Merge branch 'next/generic' into mips-for-linux-next

author: Ralf Baechle <ralf@linux-mips.org> 2012-01-11 09:41:47 -0500
committer: Ralf Baechle <ralf@linux-mips.org> 2012-01-11 09:41:47 -0500
commit: 39b741431af7f6f46b2e0e7f7f13ea2351fb4a5f (patch)
tree: 89355f4ae7bbb874537bb65f71ba0d19b3d468e1 /arch/mips/mm/gup.c
parent: 5b0ec2efb7d373faa7b1a7632c459b93895d45cd (diff)
parent: d7a887a73dec6c387b02a966a71aac767bbd9ce6 (diff)
1 files changed, 315 insertions, 0 deletions
diff --git a/arch/mips/mm/gup.c b/arch/mips/mm/gup.c
new file mode 100644
index 000000000000..33aadbcf170b
--- /dev/null
+++ b/arch/mips/mm/gup.c
@@ -0,0 +1,315 @@
+/*
+ * Lockless get_user_pages_fast for MIPS
+ *
+ * Copyright (C) 2008 Nick Piggin
+ * Copyright (C) 2008 Novell Inc.
+ * Copyright (C) 2011 Ralf Baechle
+ */
+#include <linux/sched.h>
+#include <linux/mm.h>
+#include <linux/vmstat.h>
+#include <linux/highmem.h>
+#include <linux/swap.h>
+#include <linux/hugetlb.h>
+#include <asm/pgtable.h>
+static inline pte_t gup_get_pte(pte_t *ptep)
+{
+#if defined(CONFIG_64BIT_PHYS_ADDR) && defined(CONFIG_CPU_MIPS32)
+        pte_t pte;
+retry:
+        pte.pte_low = ptep->pte_low;
+        smp_rmb();
+        pte.pte_high = ptep->pte_high;
+        smp_rmb();
+        if (unlikely(pte.pte_low != ptep->pte_low))

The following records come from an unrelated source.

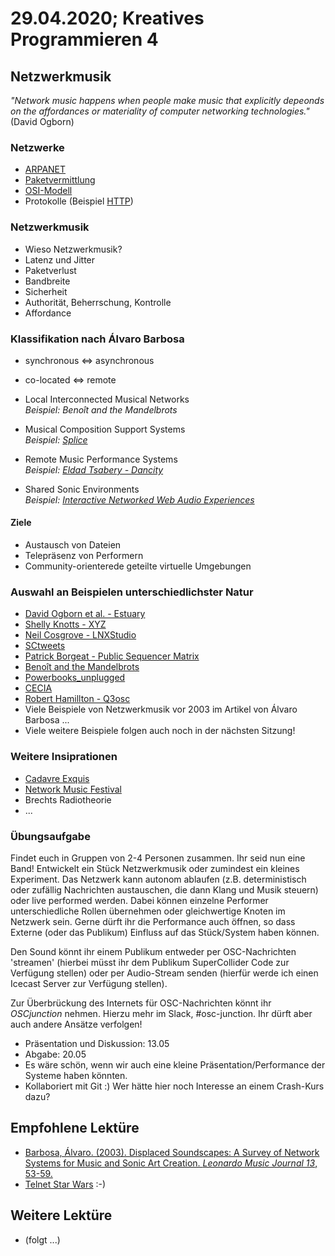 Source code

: # 29.04.2020; Kreatives Programmieren 4

## Netzwerkmusik

*"Network music happens when people make music that explicitly depeonds on the affordances or materiality of computer networking technologies."* (David Ogborn)


### Netzwerke

* [ARPANET](https://de.wikipedia.org/wiki/Arpanet)
* [Paketvermittlung](https://de.wikipedia.org/wiki/Paketvermittlung)
* [OSI-Modell](https://de.wikipedia.org/wiki/OSI-Modell)
* Protokolle (Beispiel [HTTP](https://de.wikipedia.org/wiki/Hypertext_Transfer_Protocol))

### Netzwerkmusik

* Wieso Netzwerkmusik?
* Latenz und Jitter
* Paketverlust
* Bandbreite
* Sicherheit
* Authorität, Beherrschung, Kontrolle
* Affordance

### Klassifikation nach Álvaro Barbosa

* synchronous <=> asynchronous
* co-located <=> remote

* Local Interconnected Musical Networks<br />*Beispiel: Benoît and the Mandelbrots*
* Musical Composition Support Systems<br />*Beispiel: [Splice](https://splice.com/)*
* Remote Music Performance Systems<br />*Beispiel: [Eldad Tsabery - Dancity](https://www.youtube.com/watch?v=mx8qj3jtpaI)*
* Shared Sonic Environments<br />*Beispiel: [Interactive Networked Web Audio Experiences](https://www.youtube.com/watch?v=m3AXHyUi3og)*

#### Ziele

* Austausch von Dateien
* Telepräsenz von Performern
* Community-orienterede geteilte virtuelle Umgebungen

### Auswahl an Beispielen unterschiedlichster Natur

* [David Ogborn et al. - Estuary](https://www.youtube.com/watch?v=qZK2WhIF5vA)
* [Shelly Knotts - XYZ](https://www.youtube.com/watch?v=4asRAEjEHIY)
* [Neil Cosgrove - LNXStudio](https://www.youtube.com/watch?v=r_wJxo4xAdM)
* [SCtweets](https://twitter.com/sc140tweets)
* [Patrick Borgeat - Public Sequencer Matrix](http://cappel-nord.de/webaudio/public-sequencer-matrix/)
* [Benoît and the Mandelbrots](https://www.youtube.com/watch?v=g1nCrbuEMuk)
* [Powerbooks_unplugged](http://sammlung-essl.at/jart/prj3/essl/main.jart?content-id=1465039459955&rel=de&article_id=1395754618935&x=1&event_id=1395754618937&reserve-mode=active)
* [CECIA](https://zkm.de/de/cecia-open-call-for-composers)
* [Robert Hamillton - Q3osc](https://www.youtube.com/watch?v=0HgFiI-s804)
* Viele Beispiele von Netzwerkmusik vor 2003 im Artikel von Álvaro Barbosa ...
* Viele weitere Beispiele folgen auch noch in der nächsten Sitzung!


### Weitere Insiprationen

* [Cadavre Exquis](https://de.wikipedia.org/wiki/Cadavre_Exquis)
* [Network Music Festival](https://networkmusicfestival.org/)
* Brechts Radiotheorie
* ...

### Übungsaufgabe

Findet euch in Gruppen von 2-4 Personen zusammen. Ihr seid nun eine Band! Entwickelt ein Stück Netzwerkmusik oder zumindest ein kleines Experiment. Das Netzwerk kann autonom ablaufen (z.B. deterministisch oder zufällig Nachrichten austauschen, die dann Klang und Musik steuern) oder live performed werden. Dabei können einzelne Performer unterschiedliche Rollen übernehmen oder gleichwertige Knoten im Netzwerk sein. Gerne dürft ihr die Performance auch öffnen, so dass Externe (oder das Publikum) Einfluss auf das Stück/System haben können.

Den Sound könnt ihr einem Publikum entweder per OSC-Nachrichten 'streamen' (hierbei müsst ihr dem Publikum SuperCollider Code zur Verfügung stellen) oder per Audio-Stream senden (hierfür werde ich einen Icecast Server zur Verfügung stellen).

Zur Überbrückung des Internets für OSC-Nachrichten könnt ihr *OSCjunction* nehmen. Hierzu mehr im Slack, #osc-junction. Ihr dürft aber auch andere Ansätze verfolgen!

* Präsentation und Diskussion: 13.05
* Abgabe: 20.05
* Es wäre schön, wenn wir auch eine kleine Präsentation/Performance der Systeme haben könnten.
* Kollaboriert mit Git :) Wer hätte hier noch Interesse an einem Crash-Kurs dazu?


## Empfohlene Lektüre

* [Barbosa, Álvaro. (2003). Displaced Soundscapes: A Survey of Network Systems for Music and Sonic Art Creation. *Leonardo Music Journal 13*, 53-59.](https://www.researchgate.net/publication/249563708_Displaced_Soundscapes_A_Survey_of_Network_Systems_for_Music_and_Sonic_Art_Creation)
* [Telnet Star Wars](https://lifehacker.com/watch-star-wars-in-text-via-telnet-373571) :-)

## Weitere Lektüre

* (folgt ...)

+                goto retry;
+        return pte;
+#else
+        return ACCESS_ONCE(*ptep);
+#endif
+}
+static int gup_pte_range(pmd_t pmd, unsigned long addr, unsigned long end,
+                        int write, struct page **pages, int *nr)
+{
+        pte_t *ptep = pte_offset_map(&pmd, addr);
+        do {
+                pte_t pte = gup_get_pte(ptep);
+                struct page *page;
+                if (!pte_present(pte) ||
+                    pte_special(pte) || (write && !pte_write(pte))) {
+                        pte_unmap(ptep);
+                        return 0;
+                }
+                VM_BUG_ON(!pfn_valid(pte_pfn(pte)));
+                page = pte_page(pte);
+                get_page(page);
+                SetPageReferenced(page);
+                pages[*nr] = page;
+                (*nr)++;
+        } while (ptep++, addr += PAGE_SIZE, addr != end);
+        pte_unmap(ptep - 1);
+        return 1;
+}
+static inline void get_head_page_multiple(struct page *page, int nr)
+{
+        VM_BUG_ON(page != compound_head(page));
+        VM_BUG_ON(page_count(page) == 0);
+        atomic_add(nr, &page->_count);
+        SetPageReferenced(page);
+}
+static int gup_huge_pmd(pmd_t pmd, unsigned long addr, unsigned long end,
+                        int write, struct page **pages, int *nr)
+{
+        pte_t pte = *(pte_t *)&pmd;
+        struct page *head, *page;
+        int refs;
+        if (write && !pte_write(pte))
+                return 0;
+        /* hugepages are never "special" */
+        VM_BUG_ON(pte_special(pte));
+        VM_BUG_ON(!pfn_valid(pte_pfn(pte)));
+        refs = 0;
+        head = pte_page(pte);
+        page = head + ((addr & ~PMD_MASK) >> PAGE_SHIFT);
+        do {
+                VM_BUG_ON(compound_head(page) != head);
+                pages[*nr] = page;
+                if (PageTail(page))
+                        get_huge_page_tail(page);
+                (*nr)++;
+                page++;
+                refs++;
+        } while (addr += PAGE_SIZE, addr != end);
+        get_head_page_multiple(head, refs);
+        return 1;
+}
+static int gup_pmd_range(pud_t pud, unsigned long addr, unsigned long end,
+                        int write, struct page **pages, int *nr)
+{
+        unsigned long next;
+        pmd_t *pmdp;
+        pmdp = pmd_offset(&pud, addr);
+        do {
+                pmd_t pmd = *pmdp;
+                next = pmd_addr_end(addr, end);
+                /*
+                 * The pmd_trans_splitting() check below explains why
+                 * pmdp_splitting_flush has to flush the tlb, to stop
+                 * this gup-fast code from running while we set the
+                 * splitting bit in the pmd. Returning zero will take
+                 * the slow path that will call wait_split_huge_page()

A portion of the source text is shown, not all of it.